• **Problem requirements**
Consider the entries given below. Count the lines that include "operations" and give only the count.

• **Supplied entries**

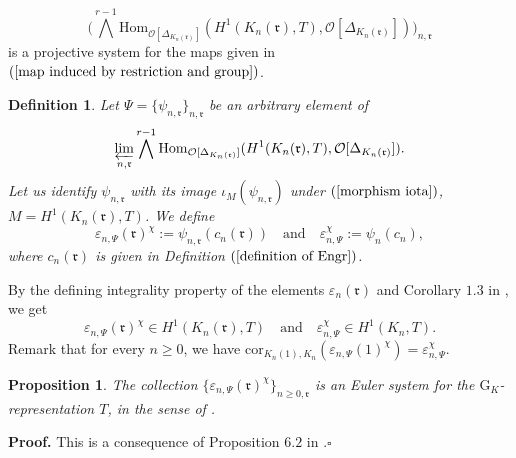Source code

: \documentclass[reqno]{amsart}
\newcounter{dummy} \numberwithin{dummy}{section}
\newtheorem{pro}[dummy]{Proposition}
\newtheorem{deft}[dummy]{Definition}
\begin{document}
$$\big(\bigwedge^{r-1}\mathrm{Hom}_{\mathcal{O}[\Delta_{K_{n}(\mathfrak{r})}]}
(H^{1}(K_{n}(\mathfrak{r}),T),\mathcal{O}[\Delta_{K_{n}(\mathfrak{r})}])\big)_{n,\mathfrak{r}}$$
is a projective system for the maps given in $(\ref{map induced by
restriction and group})$.
\begin{deft}\label{definition of psi euler system}
Let $\Psi=\{\psi_{n,\mathfrak{r}}\}_{n,\mathfrak{r}}$ be an
arbitrary element of
$$\displaystyle{\varprojlim_{n,\mathfrak{r}}}\bigwedge^{r-1}\mathrm{Hom}_{\mathcal{O}[\Delta_{K_{n}(\mathfrak{r})}]}
(H^{1}(K_{n}(\mathfrak{r}),T),\mathcal{O}[\Delta_{K_{n}(\mathfrak{r})}]).$$
Let us identify $\psi_{n,\mathfrak{r}}$ with its image
$\iota_{M}(\psi_{n,\mathfrak{r}})$ under $(\ref{morphism iota})$,
$M=H^{1}(K_{n}(\mathfrak{r}),T)$. We define
$$
\varepsilon_{n,\Psi}(\mathfrak{r})^{\chi}:=\psi_{n,\mathfrak{r}}(c_{n}(\mathfrak{r}))\quad\mbox{and}\quad
\varepsilon_{n,\Psi}^{\chi}:=\psi_{n}(c_{n}),
$$
where $c_{n}(\mathfrak{r})$ is given  in Definition
$(\ref{definition of Engr})$.
\end{deft}
By the defining
 integrality property of the elements
 $\varepsilon_{n}(\mathfrak{r})$ and
 Corollary $1.3$ in \cite{Rubin96}, we get
 $$
\varepsilon_{n,\Psi}(\mathfrak{r})^{\chi}\in
H^{1}(K_{n}(\mathfrak{r}),T)\quad\mbox{and}\quad
\varepsilon_{n,\Psi}^{\chi}\in H^{1}(K_{n},T) .
$$
Remark that for every $n\geq 0$, we have
$\mathrm{cor}_{K_{n}(1),K_{n}}(\varepsilon_{n,\Psi}(\mathfrak{1})^{\chi})=\varepsilon_{n,\Psi}^{\chi}$.
\begin{pro}\label{Euler system}
The collection $\{\varepsilon_{n,\Psi}(\mathfrak{r})^{\chi}\}_{n\geq
0, \mathfrak{r}}$ is an Euler system for the
$\mathrm{G}_{K}$-representation $T$, in the sense of
\cite[Definition 2.1.1]{Rubin00}.
\end{pro}
\noindent \textbf{Proof.} This is a consequence of Proposition $6.2$
in \cite{Rubin96}.\hfill $\square$
\end{document}
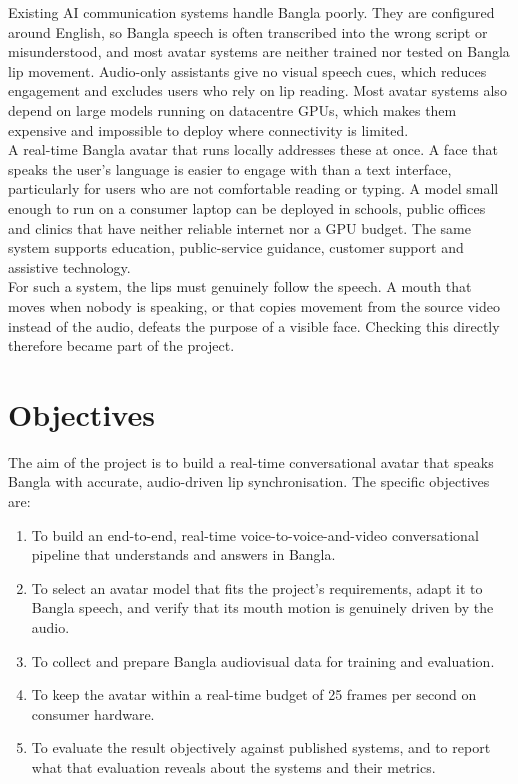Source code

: Existing AI communication systems handle Bangla poorly. They are configured around English, so Bangla speech is often transcribed into the wrong script or misunderstood, and most avatar systems are neither trained nor tested on Bangla lip movement. Audio-only assistants give no visual speech cues, which reduces engagement and excludes users who rely on lip reading. Most avatar systems also depend on large models running on datacentre GPUs, which makes them expensive and impossible to deploy where connectivity is limited.\\

\noindent
A real-time Bangla avatar that runs locally addresses these at once. A face that speaks the user's language is easier to engage with than a text interface, particularly for users who are not comfortable reading or typing. A model small enough to run on a consumer laptop can be deployed in schools, public offices and clinics that have neither reliable internet nor a GPU budget. The same system supports education, public-service guidance, customer support and assistive technology.\\

\noindent
For such a system, the lips must genuinely follow the speech. A mouth that moves when nobody is speaking, or that copies movement from the source video instead of the audio, defeats the purpose of a visible face. Checking this directly therefore became part of the project.

\section{Objectives}
The aim of the project is to build a real-time conversational avatar that speaks Bangla with accurate, audio-driven lip synchronisation. The specific objectives are:

\begin{enumerate}
    \item To build an end-to-end, real-time voice-to-voice-and-video conversational pipeline that understands and answers in Bangla.
    \item To select an avatar model that fits the project's requirements, adapt it to Bangla speech, and verify that its mouth motion is genuinely driven by the audio.
    \item To collect and prepare Bangla audiovisual data for training and evaluation.
    \item To keep the avatar within a real-time budget of 25 frames per second on consumer hardware.
    \item To evaluate the result objectively against published systems, and to report what that evaluation reveals about the systems and their metrics.
\end{enumerate}


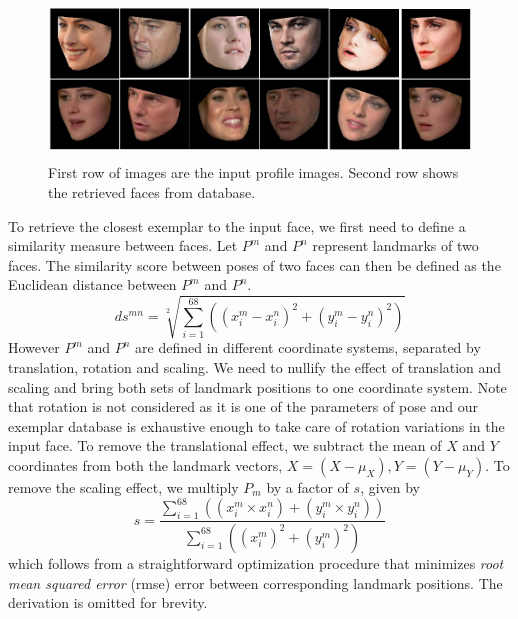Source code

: \begin{figure}
\centering
\includegraphics[width =12cm,height=4.2cm]{front/figures/test_exemplar_map.png}
\caption{First row of images are the input profile images. Second row shows the retrieved faces from database.}
\label{fig:test_exemplar_map}
\end{figure}

To retrieve the closest exemplar to the input face, we first need to define a similarity measure between
faces. Let $P^m$ and $P^n$ represent landmarks of two faces. The similarity score between poses of
two faces can then be defined as the Euclidean distance between $P^m$ and $P^n$.
\begin{equation}
    ds^{mn} = \sqrt[2]{\sum_{i=1}^{68}((x_i^m - x_i^n)^2+(y_i^m - y_i^n)^2)} \label{eq:dissimilarity_score}
\end{equation}
However $P^m$ and $P^n$ are defined in different coordinate systems, separated by translation,
rotation and scaling. We need to nullify the effect
of translation and scaling and bring both sets of landmark positions to one coordinate system. 
Note that rotation is not considered as it is one of the parameters of pose and our exemplar database is
exhaustive enough to take care of rotation variations in the input face.
To remove the translational effect, we subtract the mean of $X$ and $Y$ coordinates from both the landmark vectors,
  $X = (X - \mu_X), Y = (Y - \mu_Y)$.
To remove the scaling effect, we multiply $P_m$ by a factor of $s$, given by
\begin{equation}
  s = \frac{\sum_{i=1}^{68}((x_{i}^{m} \times x_{i}^{n})+(y_{i}^{m} \times y_{i}^{n})) }{\sum_{i=1}^{68}((x_{i}^m)^2 + (y_{i}^{m})^2)}  \label{eq:scaling_effect}
\end{equation}
which follows from a straightforward optimization procedure that minimizes \emph{root mean squared
error} (rmse) error between corresponding landmark positions. The derivation is omitted for brevity.

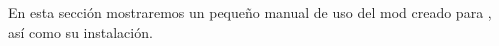 En esta sección mostraremos un pequeño manual de uso del mod creado para \cities, así como su instalación.
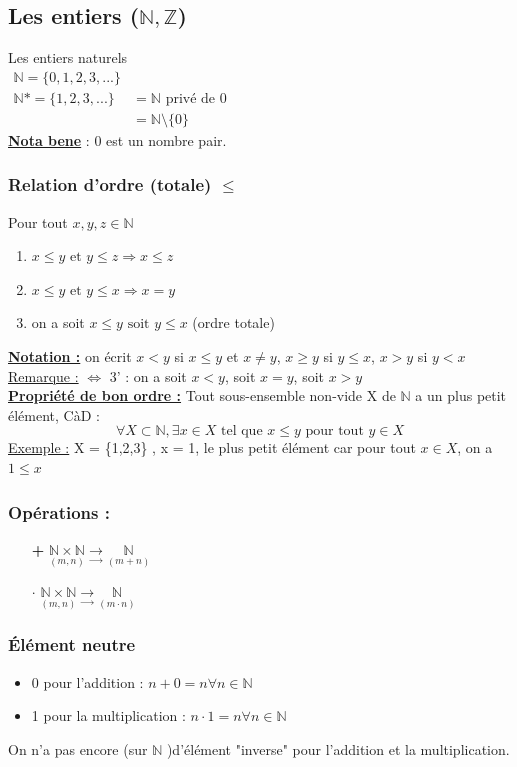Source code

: \documentclass[12pt,a4paper]{article}
\newcommand{\evid}[1]{\textbf{\underline{#1}}}
\newcommand{\N}{\ensuremath{\mathbb{N}} }
\newcommand{\Z}{\ensuremath{\mathbb{Z}} }
\newcommand{\et}{\mbox{ et }}
\begin{document}
\subsection{Les entiers ($\N, \Z$)}
Les entiers naturels \\
$\begin{array}{ll}
\N = \{0, 1, 2, 3,...\}\\
\N* = \{1,2,3,...\} & = \N \mbox{ privé de } 0 \\
&= \N\setminus \{0\}
\end{array}$\\
\evid{Nota bene} : 0 est un nombre pair.

\subsubsection{Relation d'ordre (totale) $\leq$}
Pour tout $x, y, z \in \N$
\begin{enumerate}
\item $x \leq y \et y \leq z \Rightarrow x \leq z$
\item $x \leq y \et y \leq x \Rightarrow x = y$
\item on a soit $x \leq y \mbox{ soit } y \leq x$ (ordre totale)
\end{enumerate}
\evid{Notation :} on écrit $x<y$ si $x \leq y$ et $x \neq y$, $x \geq y$ si $y \leq x$, $x > y$ si $y < x$
\underline{Remarque :} $\Leftrightarrow$ 3' : on a soit $x < y$, soit $x = y$, soit $x > y$\\
\evid{Propriété de bon ordre :} Tout sous-ensemble non-vide X de $\N$ a un plus petit élément, CàD :
\begin{equation}
\forall X \subset \N, \exists x \in X \mbox{ tel que }x \leq y\mbox{ pour tout }y \in X
\end{equation}
\underline{Exemple :} X = \{1,2,3\} , x = 1, le plus petit élément car pour tout $x \in X$, on a $1 \leq x$

\subsubsection{Opérations :}
\begin{itemize}
\item[\textbf{+}] $\underset{(m,n)}{\N \times \N} \underset{\to}{\to} \underset{(m+n)}{\N}$	 
\item[\textbf{$\cdot$}] $\underset{(m,n)}{\N \times \N} \underset{\to}{\to} \underset{(m\cdot n)}{\N}$	 
\end{itemize}
\subsubsection{Élément neutre}
\begin{itemize}
\item 0 pour l'addition : $n+0 = n \forall n \in \N$
\item 1 pour la multiplication : $n \cdot 1 = n \forall n \in \N$
\end{itemize}
On n'a pas encore (sur \N)d'élément "inverse" pour l'addition et la multiplication.
\end{document}
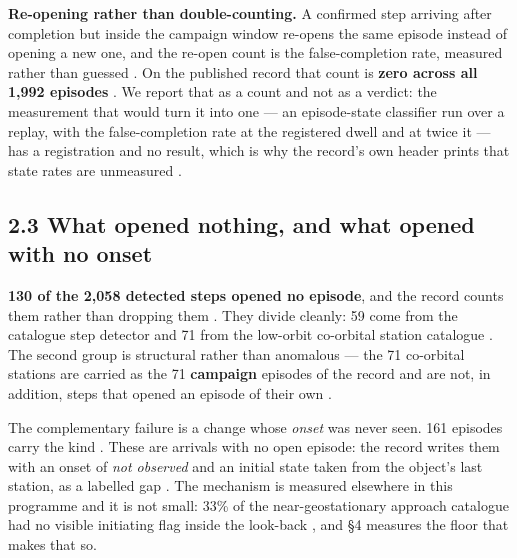 \documentclass[11pt]{article}
\begin{document}
\textbf{Re-opening rather than double-counting.} A confirmed step arriving after completion but inside the campaign window re-opens the same episode instead of opening a new one, and the re-open count is the false-completion rate, measured rather than guessed%
. On the published record that count is \textbf{zero across all 1,992 episodes}%
. We report that as a count and not as a verdict: the measurement that would turn it into one --- an episode-state classifier run over a replay, with the false-completion rate at the registered dwell and at twice it --- has a registration and no result, which is why the record's own header prints that state rates are unmeasured%
.

\subsection*{2.3 What opened nothing, and what opened with no onset}

\textbf{130 of the 2,058 detected steps opened no episode}, and the record counts them rather than dropping them%
. They divide cleanly: 59 come from the catalogue step detector and 71 from the low-orbit co-orbital station catalogue%
. The second group is structural rather than anomalous --- the 71 co-orbital stations are carried as the 71 \textbf{campaign} episodes of the record and are not, in addition, steps that opened an episode of their own%
.

The complementary failure is a change whose \emph{onset} was never seen. 161 episodes carry the kind %
. These are arrivals with no open episode: the record writes them with an onset of \emph{not observed} and an initial state taken from the object's last station, as a labelled gap%
. The mechanism is measured elsewhere in this programme and it is not small: 33\% of the near-geostationary approach catalogue had no visible initiating flag inside the look-back%
, and \S{}4 measures the floor that makes that so.
\end{document}
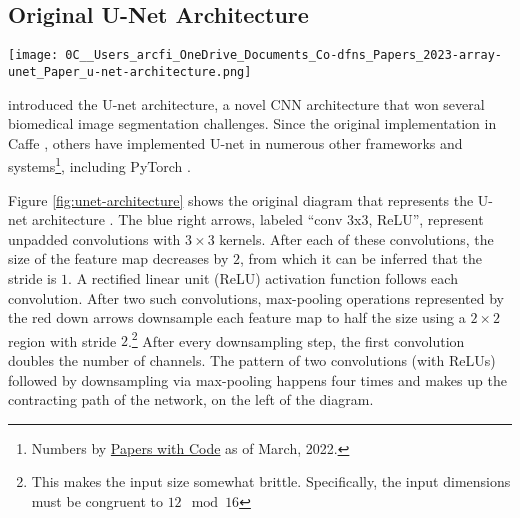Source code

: \documentclass[10pt,twocolumn,english,format=sigplan,screen,balance]{acmart}
\begin{document}
\subsection{Original U-Net Architecture}

\begin{figure*}
\texttt{[image: 0C\_\_Users\_arcfi\_OneDrive\_Documents\_Co-dfns\_Papers\_2023-array-unet\_Paper\_u-net-architecture.png]}

\caption{Original u-net architecture, as seen in the original paper \citep{unet}.
Arrows represent operations between the multi-channel feature maps
represented by the rectangles. The number on top of each rectangle
is its number of channels and the numbers in the lower-left corner
are the $x$ and $y$ dimensions of the feature maps.}
\label{fig:unet-architecture}
\end{figure*}
\citet{unet} introduced the U-net architecture, a novel CNN architecture
that won several biomedical image segmentation challenges. Since the
original implementation in Caffe \citep{caffe}, others have implemented
U-net in numerous other frameworks and systems\footnote{Numbers by \href{https://paperswithcode.com/paper/u-net-convolutional-networks-for-biomedical}{Papers with Code}
as of March, 2022.}, including PyTorch \citep{pytorch}. 

Figure \ref{fig:unet-architecture} shows the original diagram that
represents the U-net architecture \citep{unet}. The blue right arrows,
labeled “conv 3x3, ReLU”, represent unpadded convolutions with
$3\times3$ kernels. After each of these convolutions, the size of
the feature map decreases by $2$, from which it can be inferred that
the stride \citep{conv-arithmetic-guide} is $1$. A rectified linear
unit (ReLU) \citep{relu} activation function follows each convolution.
After two such convolutions, max-pooling operations represented by
the red down arrows downsample each feature map to half the size using
a $2\times2$ region with stride $2$.\footnote{This makes the input size somewhat brittle. Specifically, the input
dimensions must be congruent to $12\mod16$} After every downsampling step, the first convolution doubles the
number of channels. The pattern of two convolutions (with ReLUs) followed
by downsampling via max-pooling happens four times and makes up the
contracting path of the network, on the left of the diagram.
\end{document}

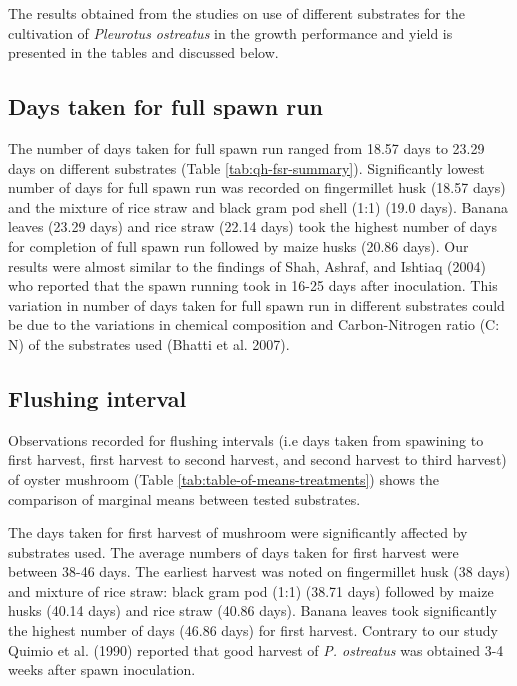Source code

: \documentclass[]{article}
\begin{document}
The results obtained from the studies on use of different substrates for the cultivation of \textit{Pleurotus ostreatus} in the growth performance and yield is presented in the tables and discussed below.

\hypertarget{days-taken-for-full-spawn-run}{%
\subsection{Days taken for full spawn run}\label{days-taken-for-full-spawn-run}}

The number of days taken for full spawn run ranged from 18.57 days to 23.29 days on different substrates (Table \ref{tab:qh-fsr-summary}). Significantly lowest number of days for full spawn run was recorded on fingermillet husk (18.57 days) and the mixture of rice straw and black gram pod shell (1:1) (19.0 days). Banana leaves (23.29 days) and rice straw (22.14 days) took the highest number of days for completion of full spawn run followed by maize husks (20.86 days). Our results were almost similar to the findings of Shah, Ashraf, and Ishtiaq (2004) who reported that the spawn running took in 16-25 days after inoculation. This variation in number of days taken for full spawn run in different substrates could be due to the variations in chemical composition and Carbon-Nitrogen ratio (C: N) of the substrates used (Bhatti et al. 2007).

\hypertarget{flushing-interval}{%
\subsection{Flushing interval}\label{flushing-interval}}

Observations recorded for flushing intervals (i.e days taken from spawining to first harvest, first harvest to second harvest, and second harvest to third harvest) of oyster mushroom (Table \ref{tab:table-of-means-treatments}) shows the comparison of marginal means between tested substrates.

The days taken for first harvest of mushroom were significantly affected by substrates used. The average numbers of days taken for first harvest were between 38-46 days. The earliest harvest was noted on fingermillet husk (38 days) and mixture of rice straw: black gram pod (1:1) (38.71 days) followed by maize husks (40.14 days) and rice straw (40.86 days). Banana leaves took significantly the highest number of days (46.86 days) for first harvest. Contrary to our study Quimio et al. (1990) reported that good harvest of \textit{P. ostreatus} was obtained 3-4 weeks after spawn inoculation.
\end{document}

• **Reply**
2